C. Wars are A By-Product of the Effort to Maintain the International Cooperation Model
This unique feature of cooperation poses a difficult moral choice. Hauerwas succinctly asserts that some forms of “war is an unavoidable by-product of our cooperation. While in itself morally ambiguous, as a by-product of cooperation, its elimination would mean as well the extinction of cooperation. Therefore we should not seek to eliminate war.” Indeed, war as an institution, in spite of being a human one, is neither morally good nor bad. It is the human conceptualization of war that gives it its moral significance. From this perspective:
We can appreciate the ambiguity we often feel about war as an institution. We do not generally seek war; we think of it as something we choose when we have no other choice. Even though war is clearly human activity, we tend to conceive it as an external agent, a fate that we had not willed but which we cannot but follow. It is just in the “nature” of things. War is finally no one’s fault; it is an unsolicited yet unavoidable consequence of our shared activities. War in this sense is simply beyond good and evil.
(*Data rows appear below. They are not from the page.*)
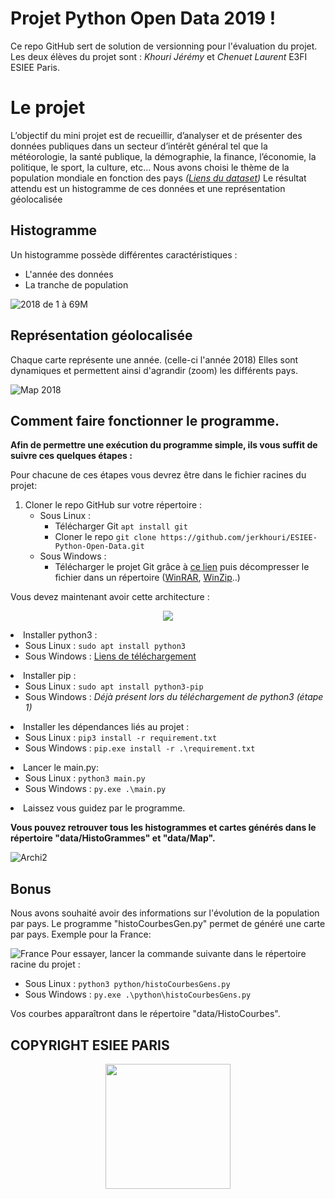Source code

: 
# Projet Python Open Data 2019 !

Ce repo GitHub sert de solution de versionning pour l'évaluation du projet.
Les deux élèves du projet sont : *Khouri Jérémy* et *Chenuet Laurent* E3FI ESIEE Paris. 

# Le projet

L’objectif du mini projet est de recueillir, d’analyser et de présenter des données publiques dans un secteur d’intérêt général tel que la météorologie, la santé publique, la démographie, la finance, l’économie, la politique, le sport, la culture, etc… 
Nous avons choisi le thème de la population mondiale en fonction des pays *([Liens du dataset](https://donnees.banquemondiale.org/indicateur/SP.POP.TOTL))*
Le résultat attendu est un histogramme de ces données et une représentation géolocalisée

## Histogramme

Un histogramme possède différentes caractéristiques :

 - L'année des données 
 - La tranche de population 
 
 ![2018 de 1 à 69M](https://user-images.githubusercontent.com/39912632/70306664-ba709700-1807-11ea-99a1-62b3129fceab.png)
## Représentation géolocalisée

Chaque carte représente une année. (celle-ci l'année 2018)
Elles sont dynamiques et permettent ainsi d'agrandir (zoom) les différents pays.

![Map 2018](https://user-images.githubusercontent.com/39912632/70307018-8649a600-1808-11ea-9a78-20dc224a2b4a.png)

## Comment faire fonctionner le programme.

**Afin de permettre une exécution du programme simple, ils vous suffit de suivre ces quelques étapes :**

Pour chacune de ces étapes vous devrez être dans le fichier racines du projet:

1. Cloner le repo GitHub sur votre répertoire :
	-	Sous Linux : 
		-	Télécharger Git `apt install git`
		-	Cloner le repo `git clone https://github.com/jerkhouri/ESIEE-Python-Open-Data.git`
	- Sous Windows :
		- Télécharger le projet Git grâce à [ce lien](https://github.com/jerkhouri/ESIEE-Python-Open-Data.git) puis décompresser le fichier dans un répertoire ([WinRAR](https://www.win-rar.com/postdownload.html?&L=10), [WinZip](https://download.winzip.com/gl/gad/winzip24.exe)..)

Vous devez maintenant avoir cette architecture :
<p align="center">
<img src ="https://user-images.githubusercontent.com/39912632/70307722-189e7980-180a-11ea-816f-1e7f36e15544.png">
</p


2. Installer python3 :
	 - Sous Linux : `sudo apt install python3`
	 - Sous Windows : [Liens de téléchargement](https://www.python.org/ftp/python/3.8.0/python-3.8.0.exe)
3. Installer pip :
	 - Sous Linux : `sudo apt install python3-pip`
	 - Sous Windows : *Déjà présent lors du téléchargement de python3 (étape 1)*
4. Installer les dépendances liés au projet :
	 - Sous Linux : `pip3 install -r requirement.txt`
	 - Sous Windows : `pip.exe install -r .\requirement.txt`
5. Lancer le main.py:
	 -  Sous Linux : `python3 main.py`
	 - Sous Windows : `py.exe .\main.py`
6. Laissez vous guidez par le programme.

**Vous pouvez retrouver tous les histogrammes et cartes générés dans le répertoire "data/HistoGrammes" et "data/Map".**

![Archi2](https://user-images.githubusercontent.com/39912632/70308863-8186f100-180c-11ea-8935-ecff0f27ac40.png)

## Bonus
Nous avons souhaité avoir des informations sur l'évolution de la population par pays.
Le programme "histoCourbesGen.py" permet de généré une carte par pays.
Exemple pour la France:

![France](https://user-images.githubusercontent.com/39912632/68996442-4d1db600-089a-11ea-9000-2a7d5c2757fd.png)
Pour essayer, lancer la commande suivante dans le répertoire racine du projet :

 - Sous Linux : `python3 python/histoCourbesGens.py`
 - Sous Windows : `py.exe .\python\histoCourbesGens.py`
 
 Vos courbes apparaîtront dans le répertoire "data/HistoCourbes".

## COPYRIGHT ESIEE PARIS

<p align="center">
<img  height = 200 src ="https://user-images.githubusercontent.com/39912632/70309553-15a58800-180e-11ea-9cc2-f77e48f07965.png">
</p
Under the premise that war might be a positive moral institution, we must review whether war can be used morally as a last resort in the stag hunt example in order to maintain a cooperation that was entered into willingly, but circumstances or even minds change over time, threatening to dismantle the entire cooperative system. A concrete example is that in order to curtail nuclear proliferation, whether it is just to deploy physical force to stop a country from setting off a chain reaction that will eventually lead to the destruction of the entire nonproliferation framework. Indeed, since we know the stag hunt scenario does not have any self-corrective force and that a certain state of the world is much more preferred than its clear alternative, perhaps it is a rational choice to use drastic measures, limited in its reach and scope, as a deterrence to provide for the corrective incentive in case an unforeseen event pushes the world away from the cooperative equilibrium. To make this deterrence credible, physical forces have to be used sometimes as the very last resort.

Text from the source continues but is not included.